There are signs, indeed, even at this period, that Fielding could be moved by higher aims. The most successful of his plays was the Miser, produced in 1732, which follows very closely the lines of Molière. The first three acts, indeed, are little more than a translation; though in the conclusion he departs widely from his original. Perhaps we may say that Molière's brilliancy is a little dimmed by transmission through the coarser medium of Fielding's English. Yet he has thrown himself thoroughly into the spirit of the writer; and, if he introduces needless complexity in compliance with the tastes of his audience, he must have credit for bringing about the catastrophe naturally without the violent introduction of a romantic incident, which seems rather incongruous in Molière.

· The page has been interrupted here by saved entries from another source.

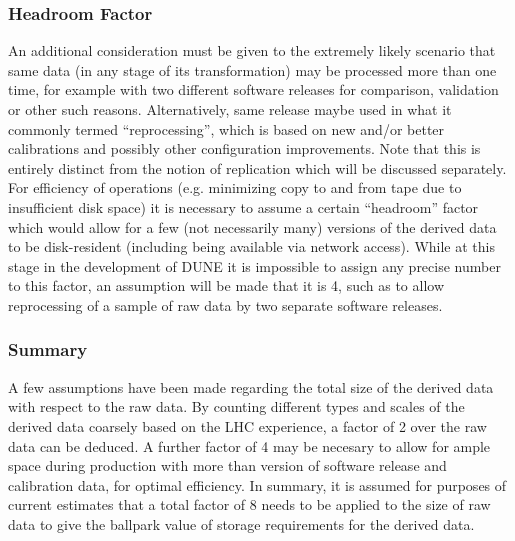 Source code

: \subsubsection{Headroom Factor}
An additional consideration must be given to the extremely likely scenario that same data (in any stage of
its transformation) may be processed more than one time, for example with two different software releases for comparison,
validation or other such reasons. Alternatively, same release maybe used in what it commonly termed ``reprocessing'',
which is based on new and/or better calibrations and possibly other configuration improvements. Note that this is entirely
distinct from the notion of replication which will be discussed separately. For efficiency of operations (e.g. minimizing copy
to and from tape due to insufficient disk space) it is necessary to assume a certain ``headroom'' factor which would allow
for a few (not necessarily many) versions of the derived data to be disk-resident (including being available via
network access). While at this stage in the development of DUNE it is impossible to assign any precise number to this
factor, an assumption will be made that it is 4, such as to allow reprocessing of a sample of raw data by two separate
software releases.

\subsubsection{Summary}
\label{sec:derived-data-factor}
A few assumptions have been made regarding the total size of the derived data with respect to the raw data. By counting
different types and scales of the derived data coarsely based on the LHC experience, a factor of 2 over the raw data can
be deduced. A further factor of 4 may be necesary to allow for ample space during production with more than version
of software release and calibration data, for optimal efficiency. In summary, it is assumed for purposes of current estimates
that a total factor of 8 needs to be applied to the size of raw data to give the ballpark value of storage requirements for
the derived data.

Indeed, the original as well as the borrowed part, is by far the most spirited of Fielding's dramatic writings, and might be taken to imply that he had found the true and right mode of employing his talents.

The prologue, written by a friend, probably expresses Fielding's theories. "Our modern bards," it declares, are content to retail the quibbles which they have picked up at assemblies and in the park.

"Thus, without characters from nature got,
Without a moral and without a plot,

A dull collection of insipid jokes,

Some stole from conversations, some from books,
Provided lords and ladies give 'em vent

We call high comedy, and seem content."

Fielding is going to give them Molière as a contrast to all this; Molière "who Nature's inmost secrets knew," and who, in short, drew real men and women. Undoubtedly Fielding could have done good service, if he could have substituted the bright, vivid presentation of character so admirably achieved in the Miser, for the confused huddle of would-be witticisms struck out by the perplexing collisions of the characters in the plays which represent the decline of the English artificial comedy. In fact, however, Fielding never succeeded in producing original dramas of any merit, though he showed the virtue, in which no man was ever more conspicuous, of appreciating really high excellence in his predecessors. He made, indeed, one attempt which deserves a moment's notice. The play called the Good-Natured Man-whose strange fortunes have been already noticed-and afterwards called the Fathers, the original title having been occupied by Goldsmith, is apparently one of his most careful pieces of work. It deals with one of his favourite themes. The worthy Hawkins sums up the merits of Fielding by saying that he was "the inventor of that cant phrase goodness of heart, which is every day used as a substitute for probity, and means little more than the virtue of a horse or a dog; in short, he has done more towards corrupting the rising generation than any writer we know of." Fielding certainly admired "goodness of heart," and this play is a study of one of its manifestations. The good-natured man is bullied by his wife and children in consequence of his weakness; and a designing neighbour tries to take advantage of him, and especially to trick him into a preposterous settlement upon a double marriage which is to take place between their children. The good-natured man, however, has real spirit; and with the help of a worldly-wise brother exposes the selfishness of his neighbour and his neighbour's son and daughter, and the comedy ends rather oddly, not by the

arrangement of a marriage, but by a defeat of the schemes which were to have ended in marriage. This reversal of the natural dramatic order of things would, one supposes, have a rather odd effect upon the stage. The whole play, however, has the more fatal fault of being indisputably heavy; and raises more distinctly than any other the question of Fielding's capacity for dramatic writing. The situation in itself seems to be a striking one; and if the characters had been painted as forcibly as those in Tom Jones or Joseph Andrews, and the incidents skilfully devised, there are the materials for a really good comedy of character. But it seems that the method is uncongenial. Fielding cares too little for concentration; he likes to be didactic and to speak for himself instead of letting his characters speak for him. There is a certain clumsiness about his style, or, if clumsiness be too strong a phrase, a want of the dexterity which is able to give just the telling situations without setting forth at full length all the reflections which suggest themselves. At any rate, he does not appear to be at his ease; and the fetters of dramatic convention stiffen his gait and take the vivacity out of his portraits. The play, therefore, deserves notice only as a proof that he could occasionally aim at a serious piece of work.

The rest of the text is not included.